The relative efficiency of sequential tests

TL;DR

This paper quantifies how sequential tests, specifically the Wald sequential probability ratio test, significantly reduce the average sample size needed compared to fixed sample size tests when testing a Brownian motion's drift, especially at higher power levels.

Contribution

It provides precise bounds on sample size reduction for sequential tests versus fixed tests, including symmetric and asymmetric error bounds, and shows the efficiency gains increase with test power.

Findings

Sequential tests reduce sample size by 36-75%.

Efficiency gains grow with higher test power.

Lower bounds established for asymmetric error bounds.

Abstract

While many statistical procedures rely on a fixed sample size, sequential methods allow a decision-maker to adapt the sample size to achieve a given precision.

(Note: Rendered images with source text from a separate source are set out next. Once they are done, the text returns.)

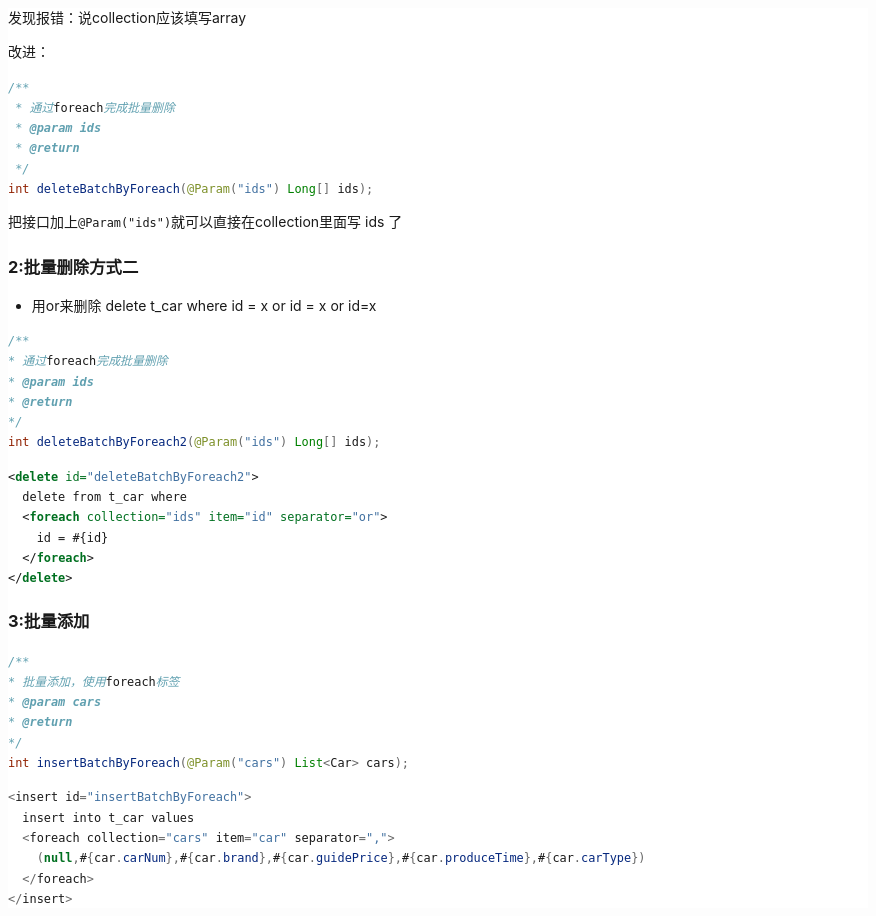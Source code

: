 发现报错：说collection应该填写array

改进：

```java
/**
 * 通过foreach完成批量删除
 * @param ids
 * @return
 */
int deleteBatchByForeach(@Param("ids") Long[] ids);
```

把接口加上`@Param("ids")`就可以直接在collection里面写 ids 了



### 2:批量删除方式二

- 用or来删除  delete t_car where id = x or id = x or id=x

```java
/**
* 通过foreach完成批量删除
* @param ids
* @return
*/
int deleteBatchByForeach2(@Param("ids") Long[] ids);
```

```xml
<delete id="deleteBatchByForeach2">
  delete from t_car where
  <foreach collection="ids" item="id" separator="or">
    id = #{id}
  </foreach>
</delete>
```



### 3:批量添加

```java
/**
* 批量添加，使用foreach标签
* @param cars
* @return
*/
int insertBatchByForeach(@Param("cars") List<Car> cars);
```

```java
<insert id="insertBatchByForeach">
  insert into t_car values 
  <foreach collection="cars" item="car" separator=",">
    (null,#{car.carNum},#{car.brand},#{car.guidePrice},#{car.produceTime},#{car.carType})
  </foreach>
</insert>
```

In this way, sequential tests reduce the average number of observations required to achieve a given power of the test -- but by how much? To address this question, we focus on the scenario of testing the unknown drift of a Brownian motion, comparing the Wald sequential probability ratio test with tests that use a pre-determined fixed sample size. We provide precise bounds on the average reduction in sample size needed to achieve a desired precision. Specifically, we demonstrate that for symmetric error bounds, the sequential test reduces the average sample size by at least 36\% and by at most 75\%. Moreover, the reduction in sample size increases monotonically with the power of the test, meaning that the relative advantage of using a sequential test over a fixed sample size test grows as higher power is required. We also study the relative efficiency in the case with asymmetric error bounds, and we provide a lower bound in terms of the symmetric case.